> [Exercise goal]
Check every line of the data below for "scene". Copy each one that has it.

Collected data
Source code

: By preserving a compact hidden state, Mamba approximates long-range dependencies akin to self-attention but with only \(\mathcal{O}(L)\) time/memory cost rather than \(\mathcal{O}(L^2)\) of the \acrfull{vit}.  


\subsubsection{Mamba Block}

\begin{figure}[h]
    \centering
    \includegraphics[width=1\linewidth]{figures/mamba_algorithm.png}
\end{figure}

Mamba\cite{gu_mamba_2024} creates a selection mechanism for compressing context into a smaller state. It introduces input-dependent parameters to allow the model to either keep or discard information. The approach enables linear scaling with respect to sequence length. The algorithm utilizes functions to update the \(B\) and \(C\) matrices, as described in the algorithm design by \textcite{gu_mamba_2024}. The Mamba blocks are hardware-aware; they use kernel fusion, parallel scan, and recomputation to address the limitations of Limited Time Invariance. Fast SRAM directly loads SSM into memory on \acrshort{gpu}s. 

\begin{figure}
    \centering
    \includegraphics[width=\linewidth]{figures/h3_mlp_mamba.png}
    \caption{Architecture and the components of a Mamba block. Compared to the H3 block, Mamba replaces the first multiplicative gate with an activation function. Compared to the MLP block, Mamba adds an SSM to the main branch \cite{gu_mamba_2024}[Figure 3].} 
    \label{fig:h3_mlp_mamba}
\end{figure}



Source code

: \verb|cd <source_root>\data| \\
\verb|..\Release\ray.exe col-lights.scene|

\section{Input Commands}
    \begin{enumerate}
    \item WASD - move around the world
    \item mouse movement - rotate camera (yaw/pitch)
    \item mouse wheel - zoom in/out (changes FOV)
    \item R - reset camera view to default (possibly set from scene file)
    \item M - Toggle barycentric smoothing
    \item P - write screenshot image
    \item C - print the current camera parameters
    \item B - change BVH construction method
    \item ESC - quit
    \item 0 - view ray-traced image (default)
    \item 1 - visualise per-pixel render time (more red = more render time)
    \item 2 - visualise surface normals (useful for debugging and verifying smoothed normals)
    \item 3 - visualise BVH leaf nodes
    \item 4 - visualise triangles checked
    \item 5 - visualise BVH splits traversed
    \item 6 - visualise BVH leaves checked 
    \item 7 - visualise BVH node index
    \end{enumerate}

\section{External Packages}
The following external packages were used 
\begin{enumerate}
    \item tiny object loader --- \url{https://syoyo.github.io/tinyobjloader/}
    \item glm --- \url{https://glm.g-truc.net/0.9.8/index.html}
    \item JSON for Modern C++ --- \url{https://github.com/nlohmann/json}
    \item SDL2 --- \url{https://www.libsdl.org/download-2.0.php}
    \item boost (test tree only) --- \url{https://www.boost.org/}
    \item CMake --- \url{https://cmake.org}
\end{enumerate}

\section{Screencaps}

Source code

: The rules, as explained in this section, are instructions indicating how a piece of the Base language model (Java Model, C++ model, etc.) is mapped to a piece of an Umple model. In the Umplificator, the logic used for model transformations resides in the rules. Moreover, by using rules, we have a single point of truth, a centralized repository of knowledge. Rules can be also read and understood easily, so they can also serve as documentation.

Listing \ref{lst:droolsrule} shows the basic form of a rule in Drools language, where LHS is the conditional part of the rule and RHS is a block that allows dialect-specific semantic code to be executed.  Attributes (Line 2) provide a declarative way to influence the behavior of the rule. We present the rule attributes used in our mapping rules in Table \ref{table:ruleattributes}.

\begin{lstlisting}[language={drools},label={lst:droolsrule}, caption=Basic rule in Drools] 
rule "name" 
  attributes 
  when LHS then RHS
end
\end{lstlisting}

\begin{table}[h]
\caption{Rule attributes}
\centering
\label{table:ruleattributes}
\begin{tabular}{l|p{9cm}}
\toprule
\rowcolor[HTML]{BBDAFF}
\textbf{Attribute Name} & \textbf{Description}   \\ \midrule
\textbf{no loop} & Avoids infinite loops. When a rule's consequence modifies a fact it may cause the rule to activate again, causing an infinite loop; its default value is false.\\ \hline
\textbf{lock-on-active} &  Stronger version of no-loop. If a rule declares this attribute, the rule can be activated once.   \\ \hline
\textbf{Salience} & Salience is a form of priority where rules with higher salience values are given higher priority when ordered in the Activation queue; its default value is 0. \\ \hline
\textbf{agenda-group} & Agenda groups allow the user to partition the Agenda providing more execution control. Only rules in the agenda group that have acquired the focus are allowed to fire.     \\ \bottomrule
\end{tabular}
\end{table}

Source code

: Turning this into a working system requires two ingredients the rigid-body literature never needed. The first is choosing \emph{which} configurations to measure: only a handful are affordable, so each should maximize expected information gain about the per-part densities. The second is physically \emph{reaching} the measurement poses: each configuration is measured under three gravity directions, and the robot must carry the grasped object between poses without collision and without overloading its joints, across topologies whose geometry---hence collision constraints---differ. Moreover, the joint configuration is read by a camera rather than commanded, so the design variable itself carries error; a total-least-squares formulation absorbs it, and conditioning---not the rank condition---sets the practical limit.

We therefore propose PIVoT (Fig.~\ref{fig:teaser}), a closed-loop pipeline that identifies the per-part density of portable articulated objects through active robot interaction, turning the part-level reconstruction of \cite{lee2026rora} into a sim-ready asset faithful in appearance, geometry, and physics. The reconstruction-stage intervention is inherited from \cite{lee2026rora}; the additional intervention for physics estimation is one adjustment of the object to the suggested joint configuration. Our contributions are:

> [Response to the exercise]
\verb|..\Release\ray.exe col-lights.scene|
    \item R - reset camera view to default (possibly set from scene file)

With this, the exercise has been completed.